Write out again, exactly, the lines below starting at the one with "- generally, very" and ending at the one with "- see example in HTML".

Source material |
+--

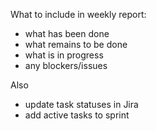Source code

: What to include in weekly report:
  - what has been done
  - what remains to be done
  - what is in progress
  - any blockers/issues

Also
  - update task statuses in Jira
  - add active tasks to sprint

+--

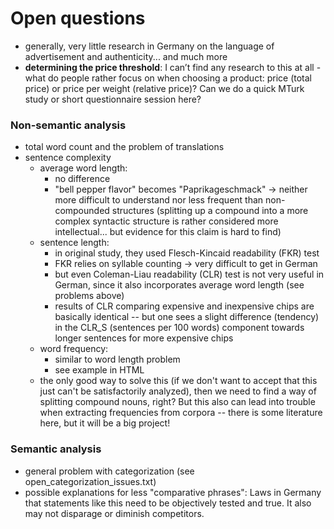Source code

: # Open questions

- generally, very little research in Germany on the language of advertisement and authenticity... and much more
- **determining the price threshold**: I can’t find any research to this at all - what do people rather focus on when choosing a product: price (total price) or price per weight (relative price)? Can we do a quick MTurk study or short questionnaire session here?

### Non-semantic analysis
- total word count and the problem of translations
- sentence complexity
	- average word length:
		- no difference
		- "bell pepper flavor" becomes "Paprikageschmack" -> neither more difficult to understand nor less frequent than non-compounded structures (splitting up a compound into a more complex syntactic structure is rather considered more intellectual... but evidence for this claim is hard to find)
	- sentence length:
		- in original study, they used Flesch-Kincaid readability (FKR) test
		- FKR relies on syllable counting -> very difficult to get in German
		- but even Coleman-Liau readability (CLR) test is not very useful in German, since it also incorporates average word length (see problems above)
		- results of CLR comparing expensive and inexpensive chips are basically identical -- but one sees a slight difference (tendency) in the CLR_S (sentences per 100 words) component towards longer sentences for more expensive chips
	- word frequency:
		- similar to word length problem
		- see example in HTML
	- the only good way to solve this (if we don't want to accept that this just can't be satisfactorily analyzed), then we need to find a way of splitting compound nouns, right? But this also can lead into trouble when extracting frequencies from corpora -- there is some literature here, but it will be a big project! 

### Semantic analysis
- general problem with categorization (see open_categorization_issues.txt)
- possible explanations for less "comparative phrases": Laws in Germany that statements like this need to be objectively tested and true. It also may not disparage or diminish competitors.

+--

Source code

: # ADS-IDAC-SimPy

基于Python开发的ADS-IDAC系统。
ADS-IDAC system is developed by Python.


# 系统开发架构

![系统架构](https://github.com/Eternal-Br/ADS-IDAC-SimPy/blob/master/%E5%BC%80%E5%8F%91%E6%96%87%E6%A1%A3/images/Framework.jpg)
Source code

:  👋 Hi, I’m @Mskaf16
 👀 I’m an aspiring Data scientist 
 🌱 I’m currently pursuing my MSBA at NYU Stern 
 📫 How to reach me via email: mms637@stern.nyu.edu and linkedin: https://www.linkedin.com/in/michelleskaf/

+--

Response |
- generally, very little research in Germany on the language of advertisement and authenticity... and much more
- **determining the price threshold**: I can’t find any research to this at all - what do people rather focus on when choosing a product: price (total price) or price per weight (relative price)? Can we do a quick MTurk study or short questionnaire session here?

### Non-semantic analysis
- total word count and the problem of translations
- sentence complexity
	- average word length:
		- no difference
		- "bell pepper flavor" becomes "Paprikageschmack" -> neither more difficult to understand nor less frequent than non-compounded structures (splitting up a compound into a more complex syntactic structure is rather considered more intellectual... but evidence for this claim is hard to find)
	- sentence length:
		- in original study, they used Flesch-Kincaid readability (FKR) test
		- FKR relies on syllable counting -> very difficult to get in German
		- but even Coleman-Liau readability (CLR) test is not very useful in German, since it also incorporates average word length (see problems above)
		- results of CLR comparing expensive and inexpensive chips are basically identical -- but one sees a slight difference (tendency) in the CLR_S (sentences per 100 words) component towards longer sentences for more expensive chips
	- word frequency:
		- similar to word length problem
		- see example in HTML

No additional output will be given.